◆ **Information supplied**
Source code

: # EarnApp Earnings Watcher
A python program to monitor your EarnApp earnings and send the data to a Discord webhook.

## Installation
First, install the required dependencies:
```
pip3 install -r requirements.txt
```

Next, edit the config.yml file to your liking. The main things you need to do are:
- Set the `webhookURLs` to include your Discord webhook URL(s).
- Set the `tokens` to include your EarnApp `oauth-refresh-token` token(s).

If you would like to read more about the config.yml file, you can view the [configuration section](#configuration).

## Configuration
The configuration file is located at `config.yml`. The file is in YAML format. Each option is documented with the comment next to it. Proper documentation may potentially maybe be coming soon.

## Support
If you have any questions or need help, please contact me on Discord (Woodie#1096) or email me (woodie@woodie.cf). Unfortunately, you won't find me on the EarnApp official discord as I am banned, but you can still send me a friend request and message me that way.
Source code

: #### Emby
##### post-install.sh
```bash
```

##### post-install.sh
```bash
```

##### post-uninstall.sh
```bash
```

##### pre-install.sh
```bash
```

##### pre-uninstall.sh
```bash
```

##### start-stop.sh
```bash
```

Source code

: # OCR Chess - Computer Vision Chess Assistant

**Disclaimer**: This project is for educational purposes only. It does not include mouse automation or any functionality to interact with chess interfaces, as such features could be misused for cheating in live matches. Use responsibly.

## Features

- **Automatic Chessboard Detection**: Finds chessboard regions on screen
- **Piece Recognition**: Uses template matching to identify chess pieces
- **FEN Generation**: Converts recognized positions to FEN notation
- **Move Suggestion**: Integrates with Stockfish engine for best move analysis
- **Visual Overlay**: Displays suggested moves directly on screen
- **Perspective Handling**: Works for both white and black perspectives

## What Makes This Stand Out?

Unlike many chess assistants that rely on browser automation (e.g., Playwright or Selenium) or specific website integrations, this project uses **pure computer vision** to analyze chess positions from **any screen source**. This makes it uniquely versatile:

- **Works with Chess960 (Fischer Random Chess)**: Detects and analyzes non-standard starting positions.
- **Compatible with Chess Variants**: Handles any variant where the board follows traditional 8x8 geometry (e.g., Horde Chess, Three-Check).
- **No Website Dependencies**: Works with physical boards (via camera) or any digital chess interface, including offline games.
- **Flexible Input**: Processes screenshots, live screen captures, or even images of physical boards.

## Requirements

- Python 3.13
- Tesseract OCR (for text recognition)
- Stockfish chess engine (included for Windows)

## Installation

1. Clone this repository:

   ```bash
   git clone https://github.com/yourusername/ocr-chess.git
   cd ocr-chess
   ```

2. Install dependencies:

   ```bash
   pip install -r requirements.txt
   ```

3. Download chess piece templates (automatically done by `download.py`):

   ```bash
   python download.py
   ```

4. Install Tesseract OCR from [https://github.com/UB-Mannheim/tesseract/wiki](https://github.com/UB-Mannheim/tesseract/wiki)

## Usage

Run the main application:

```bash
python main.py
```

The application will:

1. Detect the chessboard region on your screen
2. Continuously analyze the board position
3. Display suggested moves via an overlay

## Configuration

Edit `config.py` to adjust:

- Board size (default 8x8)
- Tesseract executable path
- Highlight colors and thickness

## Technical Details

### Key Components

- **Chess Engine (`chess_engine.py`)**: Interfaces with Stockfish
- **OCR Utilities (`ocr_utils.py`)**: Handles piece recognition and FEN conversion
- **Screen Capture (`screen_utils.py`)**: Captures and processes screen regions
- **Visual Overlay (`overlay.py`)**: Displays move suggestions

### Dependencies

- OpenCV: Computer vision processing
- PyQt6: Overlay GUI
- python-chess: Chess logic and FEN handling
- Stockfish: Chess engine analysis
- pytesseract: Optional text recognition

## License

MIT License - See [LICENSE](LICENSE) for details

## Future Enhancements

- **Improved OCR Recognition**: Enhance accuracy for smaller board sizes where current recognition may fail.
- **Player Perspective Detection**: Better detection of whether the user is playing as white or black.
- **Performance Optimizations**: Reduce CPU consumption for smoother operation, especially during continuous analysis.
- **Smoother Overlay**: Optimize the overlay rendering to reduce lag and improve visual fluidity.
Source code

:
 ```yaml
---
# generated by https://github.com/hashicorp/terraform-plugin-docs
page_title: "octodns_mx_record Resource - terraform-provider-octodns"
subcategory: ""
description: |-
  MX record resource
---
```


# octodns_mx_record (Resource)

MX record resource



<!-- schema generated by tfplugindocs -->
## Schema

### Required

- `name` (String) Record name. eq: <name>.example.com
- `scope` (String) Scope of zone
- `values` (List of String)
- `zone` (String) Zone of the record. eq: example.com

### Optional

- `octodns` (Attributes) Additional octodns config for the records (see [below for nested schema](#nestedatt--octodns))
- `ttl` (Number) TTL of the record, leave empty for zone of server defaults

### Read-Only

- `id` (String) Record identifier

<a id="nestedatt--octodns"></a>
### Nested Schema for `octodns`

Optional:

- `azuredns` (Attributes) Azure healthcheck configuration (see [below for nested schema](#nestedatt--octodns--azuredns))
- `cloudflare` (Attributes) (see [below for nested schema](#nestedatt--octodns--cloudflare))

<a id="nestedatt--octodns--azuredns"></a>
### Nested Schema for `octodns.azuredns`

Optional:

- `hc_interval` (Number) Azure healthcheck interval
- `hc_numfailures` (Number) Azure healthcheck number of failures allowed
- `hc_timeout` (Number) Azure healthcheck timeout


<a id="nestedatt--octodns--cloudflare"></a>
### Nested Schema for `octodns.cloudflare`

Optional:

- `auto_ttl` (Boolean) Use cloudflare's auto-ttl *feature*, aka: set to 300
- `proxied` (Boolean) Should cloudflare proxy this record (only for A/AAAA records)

◆ **Aim of the task**
Each entry above must be repeated word for word.

◆ **Expected answer**
Source code

: # EarnApp Earnings Watcher
A python program to monitor your EarnApp earnings and send the data to a Discord webhook.

## Installation
First, install the required dependencies:
```
pip3 install -r requirements.txt
```

Next, edit the config.yml file to your liking. The main things you need to do are:
- Set the `webhookURLs` to include your Discord webhook URL(s).
- Set the `tokens` to include your EarnApp `oauth-refresh-token` token(s).

If you would like to read more about the config.yml file, you can view the [configuration section](#configuration).

## Configuration
The configuration file is located at `config.yml`. The file is in YAML format. Each option is documented with the comment next to it. Proper documentation may potentially maybe be coming soon.

## Support
If you have any questions or need help, please contact me on Discord (Woodie#1096) or email me (woodie@woodie.cf). Unfortunately, you won't find me on the EarnApp official discord as I am banned, but you can still send me a friend request and message me that way.
Source code

: #### Emby
##### post-install.sh
```bash
```

##### post-install.sh
```bash
```

##### post-uninstall.sh
```bash
```

##### pre-install.sh
```bash
```

##### pre-uninstall.sh
```bash
```

##### start-stop.sh
```bash
```

Source code

: # OCR Chess - Computer Vision Chess Assistant

**Disclaimer**: This project is for educational purposes only. It does not include mouse automation or any functionality to interact with chess interfaces, as such features could be misused for cheating in live matches. Use responsibly.

## Features

- **Automatic Chessboard Detection**: Finds chessboard regions on screen
- **Piece Recognition**: Uses template matching to identify chess pieces
- **FEN Generation**: Converts recognized positions to FEN notation
- **Move Suggestion**: Integrates with Stockfish engine for best move analysis
- **Visual Overlay**: Displays suggested moves directly on screen
- **Perspective Handling**: Works for both white and black perspectives

## What Makes This Stand Out?

Unlike many chess assistants that rely on browser automation (e.g., Playwright or Selenium) or specific website integrations, this project uses **pure computer vision** to analyze chess positions from **any screen source**. This makes it uniquely versatile:

- **Works with Chess960 (Fischer Random Chess)**: Detects and analyzes non-standard starting positions.
- **Compatible with Chess Variants**: Handles any variant where the board follows traditional 8x8 geometry (e.g., Horde Chess, Three-Check).
- **No Website Dependencies**: Works with physical boards (via camera) or any digital chess interface, including offline games.
- **Flexible Input**: Processes screenshots, live screen captures, or even images of physical boards.

## Requirements

- Python 3.13
- Tesseract OCR (for text recognition)
- Stockfish chess engine (included for Windows)

## Installation

1. Clone this repository:

   ```bash
   git clone https://github.com/yourusername/ocr-chess.git
   cd ocr-chess
   ```

2. Install dependencies:

   ```bash
   pip install -r requirements.txt
   ```

3. Download chess piece templates (automatically done by `download.py`):

   ```bash
   python download.py
   ```

4. Install Tesseract OCR from [https://github.com/UB-Mannheim/tesseract/wiki](https://github.com/UB-Mannheim/tesseract/wiki)

## Usage

Run the main application:

```bash
python main.py
```

The application will:

1. Detect the chessboard region on your screen
2. Continuously analyze the board position
3. Display suggested moves via an overlay

## Configuration

Edit `config.py` to adjust:

- Board size (default 8x8)
- Tesseract executable path
- Highlight colors and thickness

## Technical Details

### Key Components

- **Chess Engine (`chess_engine.py`)**: Interfaces with Stockfish
- **OCR Utilities (`ocr_utils.py`)**: Handles piece recognition and FEN conversion
- **Screen Capture (`screen_utils.py`)**: Captures and processes screen regions
- **Visual Overlay (`overlay.py`)**: Displays move suggestions

### Dependencies

- OpenCV: Computer vision processing
- PyQt6: Overlay GUI
- python-chess: Chess logic and FEN handling
- Stockfish: Chess engine analysis
- pytesseract: Optional text recognition

## License

MIT License - See [LICENSE](LICENSE) for details

## Future Enhancements

- **Improved OCR Recognition**: Enhance accuracy for smaller board sizes where current recognition may fail.
- **Player Perspective Detection**: Better detection of whether the user is playing as white or black.
- **Performance Optimizations**: Reduce CPU consumption for smoother operation, especially during continuous analysis.
- **Smoother Overlay**: Optimize the overlay rendering to reduce lag and improve visual fluidity.
Source code

:
 ```yaml
---
# generated by https://github.com/hashicorp/terraform-plugin-docs
page_title: "octodns_mx_record Resource - terraform-provider-octodns"
subcategory: ""
description: |-
  MX record resource
---
```


# octodns_mx_record (Resource)

MX record resource



<!-- schema generated by tfplugindocs -->
## Schema

### Required

- `name` (String) Record name. eq: <name>.example.com
- `scope` (String) Scope of zone
- `values` (List of String)
- `zone` (String) Zone of the record. eq: example.com

### Optional

- `octodns` (Attributes) Additional octodns config for the records (see [below for nested schema](#nestedatt--octodns))
- `ttl` (Number) TTL of the record, leave empty for zone of server defaults

### Read-Only

- `id` (String) Record identifier

<a id="nestedatt--octodns"></a>
### Nested Schema for `octodns`

Optional:

- `azuredns` (Attributes) Azure healthcheck configuration (see [below for nested schema](#nestedatt--octodns--azuredns))
- `cloudflare` (Attributes) (see [below for nested schema](#nestedatt--octodns--cloudflare))

<a id="nestedatt--octodns--azuredns"></a>
### Nested Schema for `octodns.azuredns`

Optional:

- `hc_interval` (Number) Azure healthcheck interval
- `hc_numfailures` (Number) Azure healthcheck number of failures allowed
- `hc_timeout` (Number) Azure healthcheck timeout


<a id="nestedatt--octodns--cloudflare"></a>
### Nested Schema for `octodns.cloudflare`

Optional:

- `auto_ttl` (Boolean) Use cloudflare's auto-ttl *feature*, aka: set to 300
- `proxied` (Boolean) Should cloudflare proxy this record (only for A/AAAA records)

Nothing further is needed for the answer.